= Klari Szarvas =

Klari Szarvas

Klari Szarvas-Weissgerber (קלארי סארוואש; May 12, 1911 – January 12, 2007) was an Israeli harp player and teacher.

== Biography ==
Klara (Klari) Szarvas was born in 1911 in Budapest, the capital of Hungary, to a non-observant, culturally assimilated, Jewish family. She was the eldest daughter of Nelli (Kornelia) Szarvas (née Wolfson) and Felix Szarvas, a gynecologist and an obstetrician. Her sister, Illy (Ilona) was three years younger than her. She started playing the piano when she six, and the harp when she was ten. During her youth she went on concert tours throughout Europe. In 1932 she married Lazi (Vladislav) Pataki, who was a chemical engineer by training and vocation, however he preferred his part-time word as a music critic.

In 1933, after the Nazis came to power, a wave of antisemitism overtook Europe, and especially Germany. Jewish players were fired from the orchestras they played in. In 1936, the violinist Bronisław Huberman toured Europe, and chose the top players to form the hard core for founding the Israel Philharmonic Orchestra. In 1938 Huberman invited Klari Szarvas to join the orchestra, which needed a harp player. She came to Eretz Israel for a five-week trial visit, and afterwards decided to accept Huberman's invitation. In September 1938 she immigrated with her husband and settled in Tel Aviv, where she continued to reside until 1961, when she moved to Jerusalem. In 1940, their daughter Ilana was born, however, after a few months they decided to separate. In 1946 Szarvas married Yoseph (Beppo) Weissgerber, a Cellist with the philharmonic. Their son Roni was born in 1947.

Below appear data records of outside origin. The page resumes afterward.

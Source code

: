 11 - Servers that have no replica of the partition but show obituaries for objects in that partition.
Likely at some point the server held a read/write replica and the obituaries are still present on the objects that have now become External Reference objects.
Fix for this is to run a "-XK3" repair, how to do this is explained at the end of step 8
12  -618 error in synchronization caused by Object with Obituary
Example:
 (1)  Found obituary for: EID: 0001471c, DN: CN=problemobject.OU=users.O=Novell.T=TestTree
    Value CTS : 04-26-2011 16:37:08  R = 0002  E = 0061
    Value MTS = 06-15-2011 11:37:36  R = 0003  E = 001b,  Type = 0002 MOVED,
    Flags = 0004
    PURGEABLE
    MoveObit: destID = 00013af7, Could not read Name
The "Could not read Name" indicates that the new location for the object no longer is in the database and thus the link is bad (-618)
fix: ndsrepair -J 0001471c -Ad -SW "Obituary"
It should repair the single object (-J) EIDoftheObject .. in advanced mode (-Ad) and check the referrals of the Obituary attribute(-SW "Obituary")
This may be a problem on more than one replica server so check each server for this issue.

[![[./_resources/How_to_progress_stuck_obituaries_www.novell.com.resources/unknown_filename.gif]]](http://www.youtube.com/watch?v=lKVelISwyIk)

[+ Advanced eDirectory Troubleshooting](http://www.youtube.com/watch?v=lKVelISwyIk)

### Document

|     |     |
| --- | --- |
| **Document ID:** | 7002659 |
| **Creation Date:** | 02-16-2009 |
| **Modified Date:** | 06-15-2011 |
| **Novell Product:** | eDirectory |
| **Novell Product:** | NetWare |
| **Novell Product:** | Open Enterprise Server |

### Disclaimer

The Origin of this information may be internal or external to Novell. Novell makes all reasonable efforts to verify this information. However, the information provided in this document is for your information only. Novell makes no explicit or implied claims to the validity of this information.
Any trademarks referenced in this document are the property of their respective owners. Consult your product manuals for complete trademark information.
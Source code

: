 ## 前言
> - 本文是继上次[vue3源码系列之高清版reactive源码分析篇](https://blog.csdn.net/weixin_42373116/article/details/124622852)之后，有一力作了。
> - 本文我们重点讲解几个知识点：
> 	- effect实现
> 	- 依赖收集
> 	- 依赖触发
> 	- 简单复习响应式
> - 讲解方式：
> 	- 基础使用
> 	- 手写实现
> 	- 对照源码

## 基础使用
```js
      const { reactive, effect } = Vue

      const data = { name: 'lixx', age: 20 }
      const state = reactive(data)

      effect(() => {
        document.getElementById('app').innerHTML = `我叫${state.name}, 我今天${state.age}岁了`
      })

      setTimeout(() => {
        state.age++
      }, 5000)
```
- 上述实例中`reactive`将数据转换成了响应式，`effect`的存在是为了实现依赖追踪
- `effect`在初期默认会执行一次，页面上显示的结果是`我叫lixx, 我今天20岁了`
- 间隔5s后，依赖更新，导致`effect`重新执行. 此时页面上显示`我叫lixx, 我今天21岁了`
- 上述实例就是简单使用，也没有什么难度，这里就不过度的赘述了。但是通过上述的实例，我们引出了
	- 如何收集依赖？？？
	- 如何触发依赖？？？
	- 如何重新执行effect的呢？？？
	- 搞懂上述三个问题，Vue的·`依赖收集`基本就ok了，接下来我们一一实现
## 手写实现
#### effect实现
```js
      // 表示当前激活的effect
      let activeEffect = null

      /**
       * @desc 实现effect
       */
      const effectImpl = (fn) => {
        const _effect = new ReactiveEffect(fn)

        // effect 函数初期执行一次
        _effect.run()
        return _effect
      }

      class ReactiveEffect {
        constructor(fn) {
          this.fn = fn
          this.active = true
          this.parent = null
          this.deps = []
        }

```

Szarvas and Weisberger performed together in chamber concerts as well, until Yoseph died at the end of 1954. Szarvas won awards in harp competitions before she immigrated to Israel, and was also a judge in The International Harp Contest in Israel. In addition to playing as a member of the orchestra, she also performed as a soloist with various orchestras. She was also a harp teacher. Among her students: Edna Buchman.

While she was living in Jerusalem, Szarvas played in Jerusalem Symphony Orchestra.

In her later years, when she could no longer live alone, Szarvas moved from Jerusalem to Haifa, and lived with her daughter Ilana, and Ilana's husband Rafi. She lived with them from the summer of 1997 until her death at January 17, 2007.

Szarvas's daughter, Ilana Sivan, is the widow of Raphael (Rafi) Sivan (Zussman) (1935–2011), a professor of Electrical engineering in the Technion – Israel Institute of Technology, an expert in automated control, who served in senior roles in the Technion. Their son Ori Sivan (Szarvas's grandson) is a television and film director.
Her son, Dr Ron (Roni) Kuzar, is a Linguist and an Associate Professor in the Department of English Literature and Language in the University of Haifa.

In 2008, Ori Sivan's Documentary film, "Behind the Strings"(33 min.) was released. A film about his grandmother, Klari Szarvas (The film was screened at the Cinema South Film Festival in 2009).
In 2010 Sivan's documentary "Zubin and Me" was released, a film about the conductor Zubin Mehta and about Ori Sivan's grandmother, Klari Szarvas (the film was broadcast on channel 8, the science and culture channel, as part of the series "Culture Heroes").